The records below are to be transcribed word for word.

LISTED RECORDS ▸

----

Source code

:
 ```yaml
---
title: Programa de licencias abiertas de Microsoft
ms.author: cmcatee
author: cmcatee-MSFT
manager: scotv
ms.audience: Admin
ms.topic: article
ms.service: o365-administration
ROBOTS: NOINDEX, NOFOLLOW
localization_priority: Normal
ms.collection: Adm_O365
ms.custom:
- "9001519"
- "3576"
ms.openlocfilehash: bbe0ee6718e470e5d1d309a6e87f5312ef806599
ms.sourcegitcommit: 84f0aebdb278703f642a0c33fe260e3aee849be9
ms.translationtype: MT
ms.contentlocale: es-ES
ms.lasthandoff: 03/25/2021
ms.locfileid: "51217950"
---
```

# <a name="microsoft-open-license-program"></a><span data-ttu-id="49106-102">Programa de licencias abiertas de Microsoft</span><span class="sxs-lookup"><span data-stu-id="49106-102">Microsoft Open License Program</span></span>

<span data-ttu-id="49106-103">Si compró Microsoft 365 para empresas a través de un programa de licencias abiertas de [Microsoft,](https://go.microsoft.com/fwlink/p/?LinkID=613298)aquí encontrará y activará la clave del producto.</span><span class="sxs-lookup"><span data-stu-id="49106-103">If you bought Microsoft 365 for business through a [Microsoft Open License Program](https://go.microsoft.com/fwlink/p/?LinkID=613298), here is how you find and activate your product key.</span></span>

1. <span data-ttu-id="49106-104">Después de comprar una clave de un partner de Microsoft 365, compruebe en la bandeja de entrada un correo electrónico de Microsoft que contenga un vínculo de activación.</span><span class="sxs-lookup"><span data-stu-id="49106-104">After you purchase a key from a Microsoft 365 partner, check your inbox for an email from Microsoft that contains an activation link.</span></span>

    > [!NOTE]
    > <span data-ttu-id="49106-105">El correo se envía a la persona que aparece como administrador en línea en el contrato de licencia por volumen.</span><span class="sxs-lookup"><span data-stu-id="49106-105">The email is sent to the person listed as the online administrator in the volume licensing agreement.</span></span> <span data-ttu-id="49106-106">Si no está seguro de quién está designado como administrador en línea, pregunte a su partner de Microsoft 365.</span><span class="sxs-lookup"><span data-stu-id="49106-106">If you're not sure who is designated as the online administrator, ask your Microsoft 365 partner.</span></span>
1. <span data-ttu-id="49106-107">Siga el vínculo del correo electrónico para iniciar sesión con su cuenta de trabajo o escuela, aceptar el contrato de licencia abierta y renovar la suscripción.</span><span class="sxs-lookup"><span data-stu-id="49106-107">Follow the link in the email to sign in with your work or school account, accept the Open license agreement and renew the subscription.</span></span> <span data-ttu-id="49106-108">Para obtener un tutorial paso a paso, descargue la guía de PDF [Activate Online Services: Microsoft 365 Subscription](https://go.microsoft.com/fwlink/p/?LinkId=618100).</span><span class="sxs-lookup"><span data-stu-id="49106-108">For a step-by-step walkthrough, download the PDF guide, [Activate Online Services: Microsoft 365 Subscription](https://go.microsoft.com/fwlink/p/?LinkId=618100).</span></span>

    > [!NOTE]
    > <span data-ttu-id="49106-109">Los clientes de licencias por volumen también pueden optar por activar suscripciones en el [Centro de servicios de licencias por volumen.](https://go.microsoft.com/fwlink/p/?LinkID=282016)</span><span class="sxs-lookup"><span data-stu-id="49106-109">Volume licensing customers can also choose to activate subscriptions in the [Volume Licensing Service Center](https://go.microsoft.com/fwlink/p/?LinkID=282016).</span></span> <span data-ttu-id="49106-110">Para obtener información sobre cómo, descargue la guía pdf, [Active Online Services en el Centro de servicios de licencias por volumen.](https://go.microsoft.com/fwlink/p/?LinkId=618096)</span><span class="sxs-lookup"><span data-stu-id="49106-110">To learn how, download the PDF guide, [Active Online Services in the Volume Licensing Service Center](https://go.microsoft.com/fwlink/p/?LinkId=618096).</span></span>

----

ANSWER SPACE ▸
Source code

:
 ```yaml
---
title: Programa de licencias abiertas de Microsoft
ms.author: cmcatee
author: cmcatee-MSFT
manager: scotv
ms.audience: Admin
ms.topic: article
ms.service: o365-administration
ROBOTS: NOINDEX, NOFOLLOW
localization_priority: Normal
ms.collection: Adm_O365
ms.custom:
- "9001519"
- "3576"
ms.openlocfilehash: bbe0ee6718e470e5d1d309a6e87f5312ef806599
ms.sourcegitcommit: 84f0aebdb278703f642a0c33fe260e3aee849be9
ms.translationtype: MT
ms.contentlocale: es-ES
ms.lasthandoff: 03/25/2021
ms.locfileid: "51217950"
---
```

# <a name="microsoft-open-license-program"></a><span data-ttu-id="49106-102">Programa de licencias abiertas de Microsoft</span><span class="sxs-lookup"><span data-stu-id="49106-102">Microsoft Open License Program</span></span>

<span data-ttu-id="49106-103">Si compró Microsoft 365 para empresas a través de un programa de licencias abiertas de [Microsoft,](https://go.microsoft.com/fwlink/p/?LinkID=613298)aquí encontrará y activará la clave del producto.</span><span class="sxs-lookup"><span data-stu-id="49106-103">If you bought Microsoft 365 for business through a [Microsoft Open License Program](https://go.microsoft.com/fwlink/p/?LinkID=613298), here is how you find and activate your product key.</span></span>

1. <span data-ttu-id="49106-104">Después de comprar una clave de un partner de Microsoft 365, compruebe en la bandeja de entrada un correo electrónico de Microsoft que contenga un vínculo de activación.</span><span class="sxs-lookup"><span data-stu-id="49106-104">After you purchase a key from a Microsoft 365 partner, check your inbox for an email from Microsoft that contains an activation link.</span></span>

    > [!NOTE]
    > <span data-ttu-id="49106-105">El correo se envía a la persona que aparece como administrador en línea en el contrato de licencia por volumen.</span><span class="sxs-lookup"><span data-stu-id="49106-105">The email is sent to the person listed as the online administrator in the volume licensing agreement.</span></span> <span data-ttu-id="49106-106">Si no está seguro de quién está designado como administrador en línea, pregunte a su partner de Microsoft 365.</span><span class="sxs-lookup"><span data-stu-id="49106-106">If you're not sure who is designated as the online administrator, ask your Microsoft 365 partner.</span></span>
1. <span data-ttu-id="49106-107">Siga el vínculo del correo electrónico para iniciar sesión con su cuenta de trabajo o escuela, aceptar el contrato de licencia abierta y renovar la suscripción.</span><span class="sxs-lookup"><span data-stu-id="49106-107">Follow the link in the email to sign in with your work or school account, accept the Open license agreement and renew the subscription.</span></span> <span data-ttu-id="49106-108">Para obtener un tutorial paso a paso, descargue la guía de PDF [Activate Online Services: Microsoft 365 Subscription](https://go.microsoft.com/fwlink/p/?LinkId=618100).</span><span class="sxs-lookup"><span data-stu-id="49106-108">For a step-by-step walkthrough, download the PDF guide, [Activate Online Services: Microsoft 365 Subscription](https://go.microsoft.com/fwlink/p/?LinkId=618100).</span></span>

    > [!NOTE]
    > <span data-ttu-id="49106-109">Los clientes de licencias por volumen también pueden optar por activar suscripciones en el [Centro de servicios de licencias por volumen.](https://go.microsoft.com/fwlink/p/?LinkID=282016)</span><span class="sxs-lookup"><span data-stu-id="49106-109">Volume licensing customers can also choose to activate subscriptions in the [Volume Licensing Service Center](https://go.microsoft.com/fwlink/p/?LinkID=282016).</span></span> <span data-ttu-id="49106-110">Para obtener información sobre cómo, descargue la guía pdf, [Active Online Services en el Centro de servicios de licencias por volumen.](https://go.microsoft.com/fwlink/p/?LinkId=618096)</span><span class="sxs-lookup"><span data-stu-id="49106-110">To learn how, download the PDF guide, [Active Online Services in the Volume Licensing Service Center](https://go.microsoft.com/fwlink/p/?LinkId=618096).</span></span>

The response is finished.